FEATURES: Art Direction and Food Styling with Varied Themes

Just about every promotion needs supporting material in the form of printed or online collateral. It doesn't have to be elaborate or costly to produce. Actually, it should be simple, direct, and informative without the excessive sales pitch. In these samples, I let the image do most of the talking. In my quest for the perfect props, I hunted for items that would speak directly to the themes defined by the three distinct product flavor profiles. For the Crispy Asian Noodle Shrimp, I found a slab of slate, a stone sauce cup and river rocks to communicate a Japanese environment. Their deep charcoal color was also integral because they would provide great figure-ground contrast, which would lend to the Asian Aesthetic. The Tortilla Crusted Shrimp called for a more casual arrangement to provide a Mexican or South American ambience; I found a great handmade serving dish and a woven table runner to serve as the background. The presentation over a simple salad was important to preserve our relaxed South-of-the-Border theme. Lastly, I designed the Buttermilk Shrimp set to carry the look and feel of a classic East-Coast Fish Shack, the sort of place where you stand in line to select your food from a chalkboard menu, then carry (in a plastic basket) your freshly fried seafood to the nearest empty picnic table.

 

FEATURES: Art Direction and Food Styling with a Single Theme

In contrast to the Shrimp Sell Sheets above, which were designed to highlight three diverse flavor profiles, the battered fish product line was made with one flavor profile to cover three different fish species. This called for a unified theme; one that might suggest that the three dishes were preparations of a single restaurant, perhaps an English- or Irish-style tavern tucked away on a cobblestone road of a seaside town or city. The recipe had beer flavoring in it. So I proposed the name, Ale House Gold™, and (after some time running it up and down the flag pole) the client grew to love it. I then set out to design the logo (on upper left of each sheet). I decided to pitch a "pen and ink" style of illustration that was popularized toward the end of the Enlightenment period (late 18th century), because this is a drawing style that can still be found on the hanging signs and plastered walls of the most old-timey of British taverns. The logo is deliberately and resolutely playful; it depicts a family crest between two jocular cods drinking beer. See a detail of the logo here.

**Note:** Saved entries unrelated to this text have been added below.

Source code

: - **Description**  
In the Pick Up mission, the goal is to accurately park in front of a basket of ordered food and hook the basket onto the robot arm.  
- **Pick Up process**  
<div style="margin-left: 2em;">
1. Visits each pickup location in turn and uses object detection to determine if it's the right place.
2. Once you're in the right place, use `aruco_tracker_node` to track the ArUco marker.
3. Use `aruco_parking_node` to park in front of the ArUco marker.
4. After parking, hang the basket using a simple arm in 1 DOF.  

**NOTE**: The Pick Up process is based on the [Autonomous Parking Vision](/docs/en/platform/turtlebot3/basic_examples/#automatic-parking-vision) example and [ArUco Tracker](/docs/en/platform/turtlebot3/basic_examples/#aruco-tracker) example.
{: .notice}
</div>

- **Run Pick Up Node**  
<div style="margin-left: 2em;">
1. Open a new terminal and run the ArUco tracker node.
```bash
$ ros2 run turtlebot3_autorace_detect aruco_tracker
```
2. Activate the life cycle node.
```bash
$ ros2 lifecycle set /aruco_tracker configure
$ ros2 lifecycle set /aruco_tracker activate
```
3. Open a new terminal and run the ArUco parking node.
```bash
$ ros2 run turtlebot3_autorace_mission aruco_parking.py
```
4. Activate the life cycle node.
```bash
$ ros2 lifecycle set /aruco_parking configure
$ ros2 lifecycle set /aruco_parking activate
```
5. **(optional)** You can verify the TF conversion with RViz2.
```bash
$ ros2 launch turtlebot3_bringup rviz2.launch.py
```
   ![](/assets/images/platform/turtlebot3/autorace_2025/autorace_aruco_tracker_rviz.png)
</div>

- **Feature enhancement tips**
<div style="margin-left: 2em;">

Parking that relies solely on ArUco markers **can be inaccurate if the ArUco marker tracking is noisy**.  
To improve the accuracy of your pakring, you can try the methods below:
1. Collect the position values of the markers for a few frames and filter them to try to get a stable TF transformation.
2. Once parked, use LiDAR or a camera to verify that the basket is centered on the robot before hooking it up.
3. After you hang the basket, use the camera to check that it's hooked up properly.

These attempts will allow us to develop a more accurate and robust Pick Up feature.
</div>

FEATURES: Elevated Design and Art Direction for Industrial Products

I've known young designers who would look at a Stainless Steel Pump Seal and express something less than excitement. They might even be tempted to mumble under their breath, "...don't we have a skateboard or soft drink project I can do instead?" Not me. I love this stuff. Any kind of tool, or widget, or apparatus, or doohickey is like a little toy to fiddle around with and turn into an action hero! This isn't hyperbole. Just ask my wife; I have thingamajigs all over the house. The client didn't offer me the opportunity to keep the AST 80 after the photo shoot (why would he?), but if he did, I would have gladly found a place for it on my display shelf. Just look at how the metal is cast and stamped, and machined, and drilled, and molded with U-shaped contours, and polished to a mirror finish, and fixed with brass bars and black screws. It's like a piece of artwork. As such, it deserves great photography and great design, not just to promote its intended use, but to highlight its exquisite particularity of form and quality of craftsmanship.

FEATURES: Clean and Precise Typography and Page Construction

I built my career over the entire development of desktop publishing (beginning in the days when we actually used the term, "desktop publishing".) At my first design job out of college, I didn't have a workstation with a computer. I had a drawing table, a set of triangles, rulers, and circle templates. Across the room from my table sat a Compugraphic Phototypesetting Machine, and all the typography for our design department was coded and processed using that single machine, by yours truly, the official typesetter/illustrator/paste-up artist. (Note to Millennials: typesetting was still in use at the start of this millennium, so I'm not quite a relic yet.) My experience as a typesetter provided me with an early appreciation for well-crafted typography, with clean and precise line widths, leading, character spacing and kerning. In my opinion, even the simplest page layouts (and perhaps especially the simplest of page layouts) require excellent typographic skills to produce the most readable text. This art form is far from dead. I feel fortunate and privileged when companies, especially the larger organizations with a brand to uphold, call upon me to flex my typography and layout muscles from time to time.